_WORK INSTRUCTIONS:_
Copy word for word the lines of the records below, beginning at the one with "区满时，触发 Minor GC" and finishing at the one with "fact may have forbidden the creation of", ends included, but none of the pictures.

_THE DATA:_
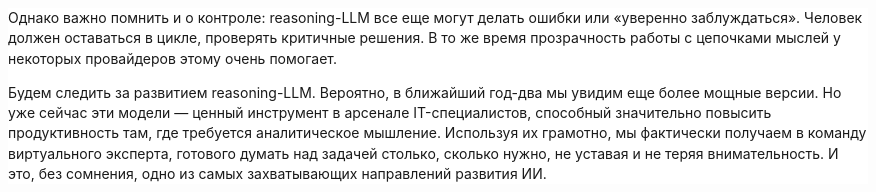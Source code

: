 Однако важно помнить и о контроле: reasoning-LLM все еще могут делать ошибки или «уверенно заблуждаться». Человек должен оставаться в цикле, проверять критичные решения. В то же время прозрачность работы с цепочками мыслей у некоторых провайдеров этому очень помогает.

Будем следить за развитием reasoning-LLM. Вероятно, в ближайший год-два мы увидим еще более мощные версии. Но уже сейчас эти модели — ценный инструмент в арсенале IT-специалистов, способный значительно повысить продуктивность там, где требуется аналитическое мышление. Используя их грамотно, мы фактически получаем в команду виртуального эксперта, готового думать над задачей столько, сколько нужно, не уставая и не теряя внимательность. И это, без сомнения, одно из самых захватывающих направлений развития ИИ.
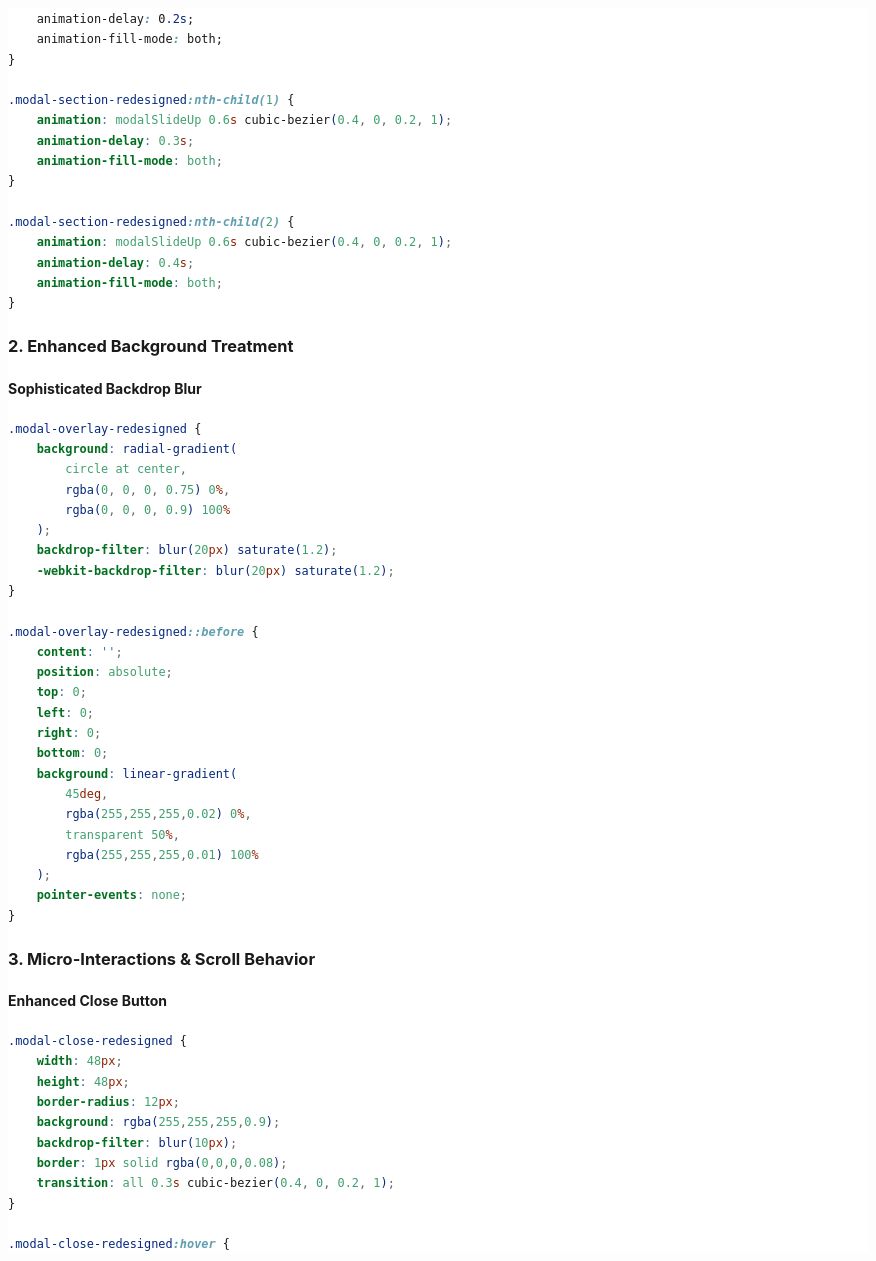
 ```css
    animation-delay: 0.2s;
    animation-fill-mode: both;
}

.modal-section-redesigned:nth-child(1) {
    animation: modalSlideUp 0.6s cubic-bezier(0.4, 0, 0.2, 1);
    animation-delay: 0.3s;
    animation-fill-mode: both;
}

.modal-section-redesigned:nth-child(2) {
    animation: modalSlideUp 0.6s cubic-bezier(0.4, 0, 0.2, 1);
    animation-delay: 0.4s;
    animation-fill-mode: both;
}
```

### 2. Enhanced Background Treatment

#### Sophisticated Backdrop Blur
```css
.modal-overlay-redesigned {
    background: radial-gradient(
        circle at center,
        rgba(0, 0, 0, 0.75) 0%,
        rgba(0, 0, 0, 0.9) 100%
    );
    backdrop-filter: blur(20px) saturate(1.2);
    -webkit-backdrop-filter: blur(20px) saturate(1.2);
}

.modal-overlay-redesigned::before {
    content: '';
    position: absolute;
    top: 0;
    left: 0;
    right: 0;
    bottom: 0;
    background: linear-gradient(
        45deg,
        rgba(255,255,255,0.02) 0%,
        transparent 50%,
        rgba(255,255,255,0.01) 100%
    );
    pointer-events: none;
}
```

### 3. Micro-Interactions & Scroll Behavior

#### Enhanced Close Button
```css
.modal-close-redesigned {
    width: 48px;
    height: 48px;
    border-radius: 12px;
    background: rgba(255,255,255,0.9);
    backdrop-filter: blur(10px);
    border: 1px solid rgba(0,0,0,0.08);
    transition: all 0.3s cubic-bezier(0.4, 0, 0.2, 1);
}

.modal-close-redesigned:hover {
```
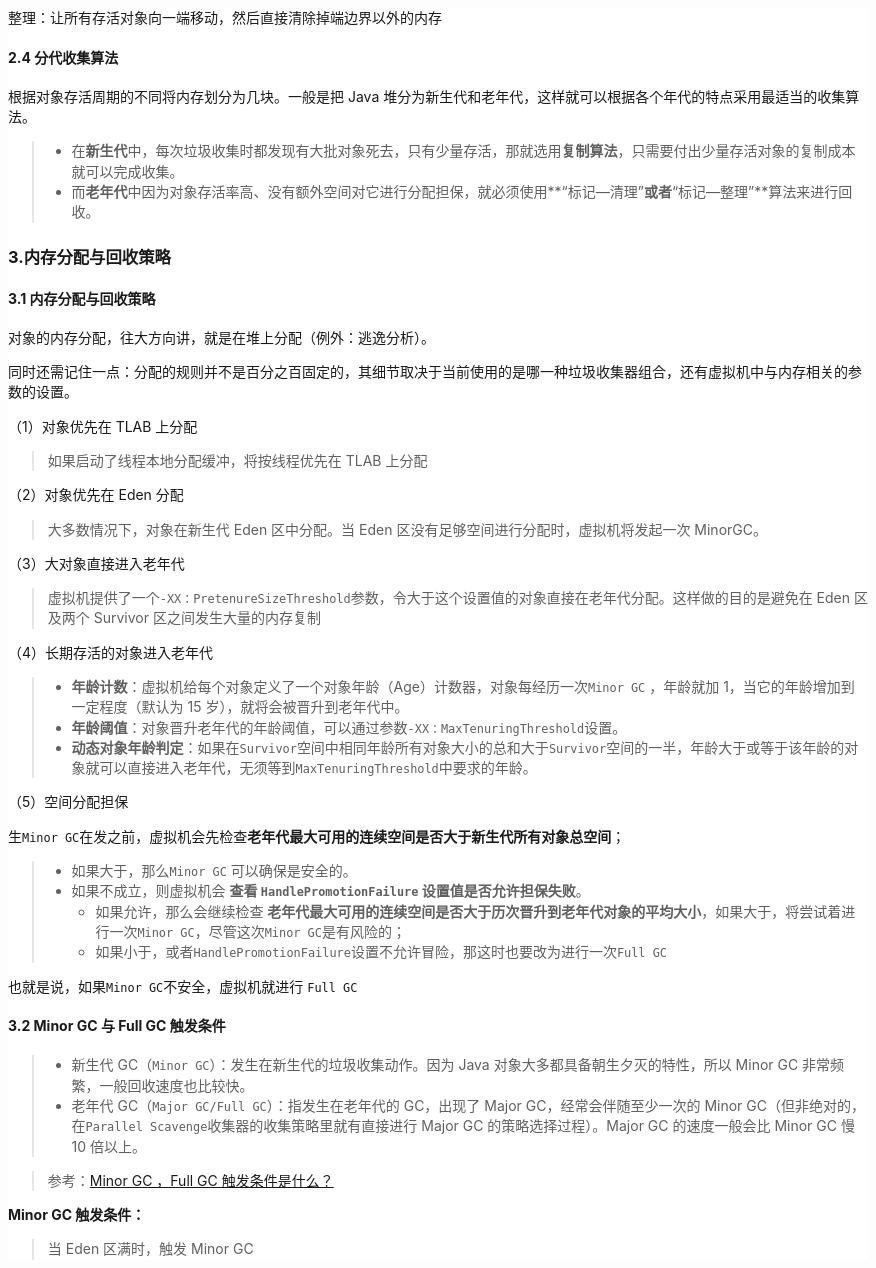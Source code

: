 整理：让所有存活对象向一端移动，然后直接清除掉端边界以外的内存

#### 2.4 分代收集算法

根据对象存活周期的不同将内存划分为几块。一般是把 Java 堆分为新生代和老年代，这样就可以根据各个年代的特点采用最适当的收集算法。

> - 在**新生代**中，每次垃圾收集时都发现有大批对象死去，只有少量存活，那就选用**复制算法**，只需要付出少量存活对象的复制成本就可以完成收集。
> - 而**老年代**中因为对象存活率高、没有额外空间对它进行分配担保，就必须使用**“标记—清理”**或者**“标记—整理”**算法来进行回收。

### 3.内存分配与回收策略

#### 3.1 内存分配与回收策略

对象的内存分配，往大方向讲，就是在堆上分配（例外：逃逸分析）。

同时还需记住一点：分配的规则并不是百分之百固定的，其细节取决于当前使用的是哪一种垃圾收集器组合，还有虚拟机中与内存相关的参数的设置。

（1）对象优先在 TLAB 上分配

> 如果启动了线程本地分配缓冲，将按线程优先在 TLAB 上分配

（2）对象优先在 Eden 分配

> 大多数情况下，对象在新生代 Eden 区中分配。当 Eden 区没有足够空间进行分配时，虚拟机将发起一次 MinorGC。

（3）大对象直接进入老年代

> 虚拟机提供了一个`-XX：PretenureSizeThreshold`参数，令大于这个设置值的对象直接在老年代分配。这样做的目的是避免在 Eden 区及两个 Survivor 区之间发生大量的内存复制

（4）长期存活的对象进入老年代

> - **年龄计数**：虚拟机给每个对象定义了一个对象年龄（Age）计数器，对象每经历一次`Minor GC` ，年龄就加 1，当它的年龄增加到一定程度（默认为 15 岁），就将会被晋升到老年代中。
> - **年龄阈值**：对象晋升老年代的年龄阈值，可以通过参数`-XX：MaxTenuringThreshold`设置。
> - **动态对象年龄判定**：如果在`Survivor`空间中相同年龄所有对象大小的总和大于`Survivor`空间的一半，年龄大于或等于该年龄的对象就可以直接进入老年代，无须等到`MaxTenuringThreshold`中要求的年龄。

（5）空间分配担保

生`Minor GC`在发之前，虚拟机会先检查**老年代最大可用的连续空间是否大于新生代所有对象总空间**；

> - 如果大于，那么`Minor GC` 可以确保是安全的。
> - 如果不成立，则虚拟机会 **查看 `HandlePromotionFailure` 设置值是否允许担保失败**。
>   - 如果允许，那么会继续检查 **老年代最大可用的连续空间是否大于历次晋升到老年代对象的平均大小**，如果大于，将尝试着进行一次`Minor GC`，尽管这次`Minor GC`是有风险的；
>   - 如果小于，或者`HandlePromotionFailure`设置不允许冒险，那这时也要改为进行一次`Full GC`

也就是说，如果`Minor GC`不安全，虚拟机就进行 `Full GC`

#### 3.2 Minor GC 与 Full GC 触发条件

> - 新生代 GC（`Minor GC`）：发生在新生代的垃圾收集动作。因为 Java 对象大多都具备朝生夕灭的特性，所以 Minor GC 非常频繁，一般回收速度也比较快。
> - 老年代 GC（`Major GC/Full GC`）：指发生在老年代的 GC，出现了 Major GC，经常会伴随至少一次的 Minor GC（但非绝对的，在`Parallel Scavenge`收集器的收集策略里就有直接进行 Major GC 的策略选择过程）。Major GC 的速度一般会比 Minor GC 慢 10 倍以上。

> 参考：[Minor GC ，Full GC 触发条件是什么？](https://www.jianshu.com/p/1196cf7cb8b8)

**Minor GC 触发条件：**

> 当 Eden 区满时，触发 Minor GC
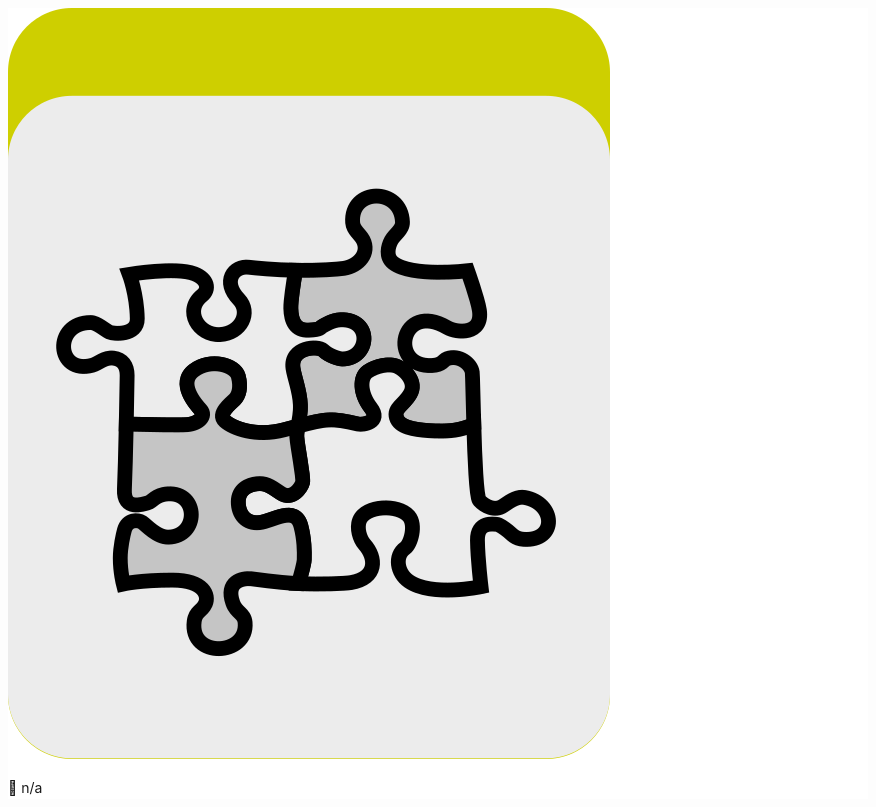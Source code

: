<img src="images/icons/CONCEPT.png" class="artifact-icon-mini" /> </span>
    </td>
</tr>
<tr>
    <td class="artifact-p-td">
    <span class="artifact-emoji">🍕</span>
        <span class="artifact-p" markdown="1">n/a</span>
    </td>
</tr>
<tr style="border:none;">
    <td class="program-td">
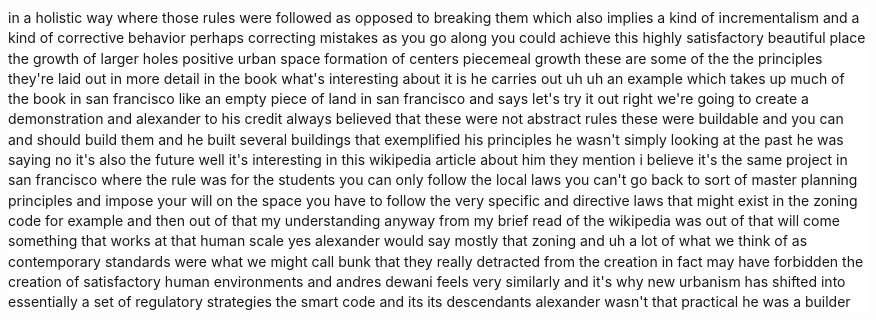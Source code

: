 in a holistic way where those rules were
followed as opposed to breaking them
which also implies a kind of
incrementalism
and a kind of corrective behavior
perhaps correcting mistakes as you go
along
you could achieve
this highly satisfactory
beautiful
place
the growth of larger holes
positive urban space
formation of centers piecemeal growth
these are some of the the principles
they're laid out in more detail in the
book
what's interesting about it
is he carries out uh uh an example which
takes up much of the book in san
francisco like an empty piece of land in
san francisco and says
let's try it out right
we're going to create a demonstration
and alexander to his credit always
believed that these were not abstract
rules
these were buildable
and you can and should build them and he
built several buildings that exemplified
his principles he wasn't simply looking
at
the past he was saying no
it's also the future well it's
interesting in this wikipedia article
about him they mention i believe it's
the same project in san francisco where
the rule was for the students
you can only follow the local
laws
you can't go back to sort of master
planning principles and impose your will
on the space you have to follow the very
specific and directive laws that might
exist in the zoning code for example and
then out of that my understanding anyway
from my brief read of the wikipedia was
out of that will come something that
works at that human scale yes alexander
would say
mostly that zoning and uh a lot of what
we think of as contemporary standards
were what we might call bunk
that they
really detracted from the creation in
fact may have forbidden the creation of
satisfactory human environments and
andres dewani feels very similarly and
it's why
new urbanism has shifted into
essentially a set of regulatory
strategies the smart code and its its
descendants alexander
wasn't that practical he was a builder
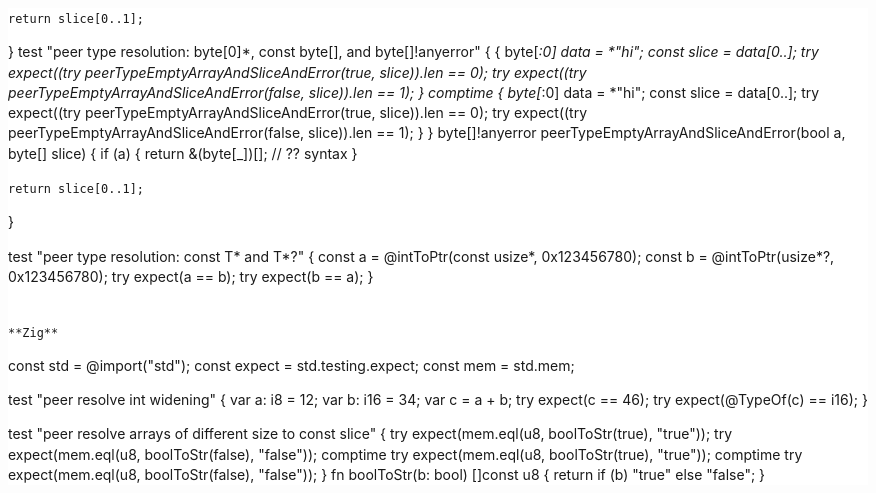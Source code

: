     return slice[0..1];
}
test "peer type resolution: byte[0]*, const byte[], and byte[]!anyerror" {
    {
        byte[_:0] data = *"hi";
        const slice = data[0..];
        try expect((try peerTypeEmptyArrayAndSliceAndError(true, slice)).len == 0);
        try expect((try peerTypeEmptyArrayAndSliceAndError(false, slice)).len == 1);
    }
    comptime {
        byte[_:0] data = *"hi";
        const slice = data[0..];
        try expect((try peerTypeEmptyArrayAndSliceAndError(true, slice)).len == 0);
        try expect((try peerTypeEmptyArrayAndSliceAndError(false, slice)).len == 1);
    }
}
byte[]!anyerror peerTypeEmptyArrayAndSliceAndError(bool a, byte[] slice) {
    if (a) {
        return &(byte[_])[]; // ?? syntax
    }

    return slice[0..1];
}

test "peer type resolution: const T* and T*?" {
    const a = @intToPtr(const usize*, 0x123456780);
    const b = @intToPtr(usize*?, 0x123456780);
    try expect(a == b);
    try expect(b == a);
}
```
  
**Zig**
```
const std = @import("std");
const expect = std.testing.expect;
const mem = std.mem;

test "peer resolve int widening" {
    var a: i8 = 12;
    var b: i16 = 34;
    var c = a + b;
    try expect(c == 46);
    try expect(@TypeOf(c) == i16);
}

test "peer resolve arrays of different size to const slice" {
    try expect(mem.eql(u8, boolToStr(true), "true"));
    try expect(mem.eql(u8, boolToStr(false), "false"));
    comptime try expect(mem.eql(u8, boolToStr(true), "true"));
    comptime try expect(mem.eql(u8, boolToStr(false), "false"));
}
fn boolToStr(b: bool) []const u8 {
    return if (b) "true" else "false";
}
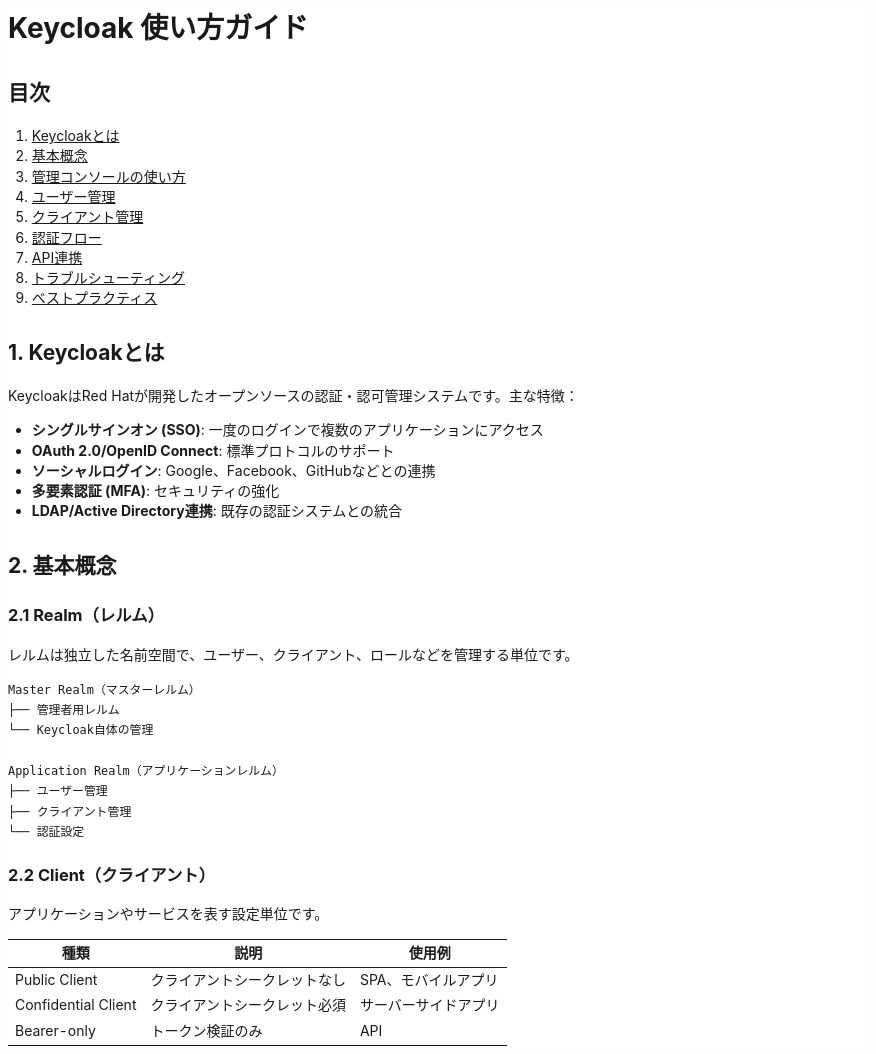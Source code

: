 # Keycloak 使い方ガイド

## 目次

1. [Keycloakとは](#1-keycloakとは)
2. [基本概念](#2-基本概念)
3. [管理コンソールの使い方](#3-管理コンソールの使い方)
4. [ユーザー管理](#4-ユーザー管理)
5. [クライアント管理](#5-クライアント管理)
6. [認証フロー](#6-認証フロー)
7. [API連携](#7-api連携)
8. [トラブルシューティング](#8-トラブルシューティング)
9. [ベストプラクティス](#9-ベストプラクティス)

## 1. Keycloakとは

KeycloakはRed Hatが開発したオープンソースの認証・認可管理システムです。主な特徴：

- **シングルサインオン (SSO)**: 一度のログインで複数のアプリケーションにアクセス
- **OAuth 2.0/OpenID Connect**: 標準プロトコルのサポート
- **ソーシャルログイン**: Google、Facebook、GitHubなどとの連携
- **多要素認証 (MFA)**: セキュリティの強化
- **LDAP/Active Directory連携**: 既存の認証システムとの統合

## 2. 基本概念

### 2.1 Realm（レルム）

レルムは独立した名前空間で、ユーザー、クライアント、ロールなどを管理する単位です。

```
Master Realm（マスターレルム）
├── 管理者用レルム
└── Keycloak自体の管理

Application Realm（アプリケーションレルム）
├── ユーザー管理
├── クライアント管理
└── 認証設定
```

### 2.2 Client（クライアント）

アプリケーションやサービスを表す設定単位です。

| 種類 | 説明 | 使用例 |
|------|------|--------|
| Public Client | クライアントシークレットなし | SPA、モバイルアプリ |
| Confidential Client | クライアントシークレット必須 | サーバーサイドアプリ |
| Bearer-only | トークン検証のみ | API |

_WRITTEN SOLUTION:_
> 当 Eden 区满时，触发 Minor GC
Source code

:<img src="images/icons/CONCEPT.png" class="artifact-icon-mini" /> </span>
    </td>
</tr>
<tr>
    <td class="artifact-p-td">
    <span class="artifact-emoji">🍕</span>
        <span class="artifact-p" markdown="1">n/a</span>
    </td>
</tr>
<tr style="border:none;">
    <td class="program-td">
Source code

: in a holistic way where those rules were
followed as opposed to breaking them
which also implies a kind of
incrementalism
and a kind of corrective behavior
perhaps correcting mistakes as you go
along
you could achieve
this highly satisfactory
beautiful
place
the growth of larger holes
positive urban space
formation of centers piecemeal growth
these are some of the the principles
they're laid out in more detail in the
book
what's interesting about it
is he carries out uh uh an example which
takes up much of the book in san
francisco like an empty piece of land in
san francisco and says
let's try it out right
we're going to create a demonstration
and alexander to his credit always
believed that these were not abstract
rules
these were buildable
and you can and should build them and he
built several buildings that exemplified
his principles he wasn't simply looking
at
the past he was saying no
it's also the future well it's
interesting in this wikipedia article
about him they mention i believe it's
the same project in san francisco where
the rule was for the students
you can only follow the local
laws
you can't go back to sort of master
planning principles and impose your will
on the space you have to follow the very
specific and directive laws that might
exist in the zoning code for example and
then out of that my understanding anyway
from my brief read of the wikipedia was
out of that will come something that
works at that human scale yes alexander
would say
mostly that zoning and uh a lot of what
we think of as contemporary standards
were what we might call bunk
that they
really detracted from the creation in
fact may have forbidden the creation of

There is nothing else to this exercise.